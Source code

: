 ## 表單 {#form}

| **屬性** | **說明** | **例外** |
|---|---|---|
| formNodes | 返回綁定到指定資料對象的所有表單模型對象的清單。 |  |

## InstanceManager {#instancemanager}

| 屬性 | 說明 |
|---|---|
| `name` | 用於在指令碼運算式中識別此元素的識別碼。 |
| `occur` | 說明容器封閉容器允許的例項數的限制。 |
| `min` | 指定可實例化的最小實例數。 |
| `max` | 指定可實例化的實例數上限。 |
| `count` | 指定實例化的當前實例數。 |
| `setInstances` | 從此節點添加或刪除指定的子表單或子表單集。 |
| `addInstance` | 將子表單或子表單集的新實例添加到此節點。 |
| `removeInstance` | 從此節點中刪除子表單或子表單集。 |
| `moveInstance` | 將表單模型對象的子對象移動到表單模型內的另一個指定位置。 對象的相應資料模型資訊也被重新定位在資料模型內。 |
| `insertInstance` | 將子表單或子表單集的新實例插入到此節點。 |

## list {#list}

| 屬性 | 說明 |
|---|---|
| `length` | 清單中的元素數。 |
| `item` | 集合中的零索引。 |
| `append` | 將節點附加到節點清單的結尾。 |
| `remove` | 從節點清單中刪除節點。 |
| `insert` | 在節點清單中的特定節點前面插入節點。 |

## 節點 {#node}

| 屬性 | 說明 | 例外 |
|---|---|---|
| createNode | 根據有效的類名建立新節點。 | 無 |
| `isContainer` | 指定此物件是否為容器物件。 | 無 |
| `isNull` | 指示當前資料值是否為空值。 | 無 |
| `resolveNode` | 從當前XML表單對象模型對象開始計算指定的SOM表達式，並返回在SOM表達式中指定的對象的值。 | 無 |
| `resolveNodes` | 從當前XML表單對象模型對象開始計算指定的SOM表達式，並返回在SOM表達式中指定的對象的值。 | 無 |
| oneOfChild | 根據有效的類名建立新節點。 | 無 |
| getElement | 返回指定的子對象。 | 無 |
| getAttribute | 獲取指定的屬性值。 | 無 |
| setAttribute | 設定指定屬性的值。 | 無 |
——
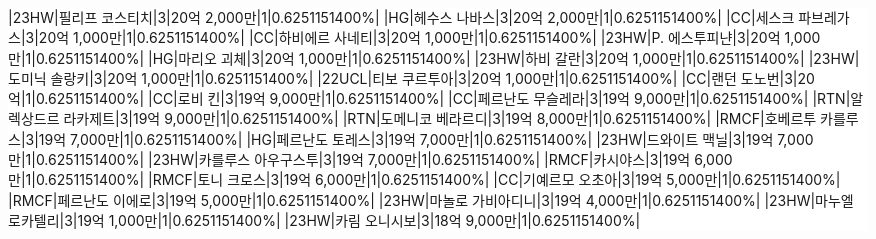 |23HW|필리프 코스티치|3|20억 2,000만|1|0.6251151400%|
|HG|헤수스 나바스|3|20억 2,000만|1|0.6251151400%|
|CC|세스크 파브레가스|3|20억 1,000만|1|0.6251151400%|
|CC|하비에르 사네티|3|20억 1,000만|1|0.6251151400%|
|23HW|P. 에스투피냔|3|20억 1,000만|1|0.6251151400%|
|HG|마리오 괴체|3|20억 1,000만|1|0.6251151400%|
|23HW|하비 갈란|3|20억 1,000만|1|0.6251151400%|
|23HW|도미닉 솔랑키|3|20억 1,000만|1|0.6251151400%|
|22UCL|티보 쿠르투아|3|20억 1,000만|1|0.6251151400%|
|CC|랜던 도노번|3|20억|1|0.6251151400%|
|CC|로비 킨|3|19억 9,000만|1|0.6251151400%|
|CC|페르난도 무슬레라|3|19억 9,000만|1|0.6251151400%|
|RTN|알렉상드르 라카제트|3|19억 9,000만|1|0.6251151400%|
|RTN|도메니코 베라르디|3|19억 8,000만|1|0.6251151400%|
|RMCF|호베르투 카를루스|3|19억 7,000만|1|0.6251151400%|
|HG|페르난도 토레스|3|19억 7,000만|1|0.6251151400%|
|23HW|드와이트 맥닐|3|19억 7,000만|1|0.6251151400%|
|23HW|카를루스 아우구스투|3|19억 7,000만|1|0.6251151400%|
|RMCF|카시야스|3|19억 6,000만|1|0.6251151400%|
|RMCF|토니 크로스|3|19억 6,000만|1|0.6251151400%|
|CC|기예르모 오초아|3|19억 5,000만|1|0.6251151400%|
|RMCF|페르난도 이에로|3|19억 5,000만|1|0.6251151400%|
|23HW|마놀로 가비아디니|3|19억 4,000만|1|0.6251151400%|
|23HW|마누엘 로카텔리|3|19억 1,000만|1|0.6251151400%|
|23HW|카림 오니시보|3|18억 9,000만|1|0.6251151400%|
——
* _Task prompt_: Starting with the line that holds "Source code" and ending with the line that holds "設定指定屬性的值。 | 無 |", retype every line in the data above exactly, and nothing else.

* _Expected output_:
Source code

: ## 表單 {#form}

| **屬性** | **說明** | **例外** |
|---|---|---|
| formNodes | 返回綁定到指定資料對象的所有表單模型對象的清單。 |  |

## InstanceManager {#instancemanager}

| 屬性 | 說明 |
|---|---|
| `name` | 用於在指令碼運算式中識別此元素的識別碼。 |
| `occur` | 說明容器封閉容器允許的例項數的限制。 |
| `min` | 指定可實例化的最小實例數。 |
| `max` | 指定可實例化的實例數上限。 |
| `count` | 指定實例化的當前實例數。 |
| `setInstances` | 從此節點添加或刪除指定的子表單或子表單集。 |
| `addInstance` | 將子表單或子表單集的新實例添加到此節點。 |
| `removeInstance` | 從此節點中刪除子表單或子表單集。 |
| `moveInstance` | 將表單模型對象的子對象移動到表單模型內的另一個指定位置。 對象的相應資料模型資訊也被重新定位在資料模型內。 |
| `insertInstance` | 將子表單或子表單集的新實例插入到此節點。 |

## list {#list}

| 屬性 | 說明 |
|---|---|
| `length` | 清單中的元素數。 |
| `item` | 集合中的零索引。 |
| `append` | 將節點附加到節點清單的結尾。 |
| `remove` | 從節點清單中刪除節點。 |
| `insert` | 在節點清單中的特定節點前面插入節點。 |

## 節點 {#node}

| 屬性 | 說明 | 例外 |
|---|---|---|
| createNode | 根據有效的類名建立新節點。 | 無 |
| `isContainer` | 指定此物件是否為容器物件。 | 無 |
| `isNull` | 指示當前資料值是否為空值。 | 無 |
| `resolveNode` | 從當前XML表單對象模型對象開始計算指定的SOM表達式，並返回在SOM表達式中指定的對象的值。 | 無 |
| `resolveNodes` | 從當前XML表單對象模型對象開始計算指定的SOM表達式，並返回在SOM表達式中指定的對象的值。 | 無 |
| oneOfChild | 根據有效的類名建立新節點。 | 無 |
| getElement | 返回指定的子對象。 | 無 |
| getAttribute | 獲取指定的屬性值。 | 無 |
| setAttribute | 設定指定屬性的值。 | 無 |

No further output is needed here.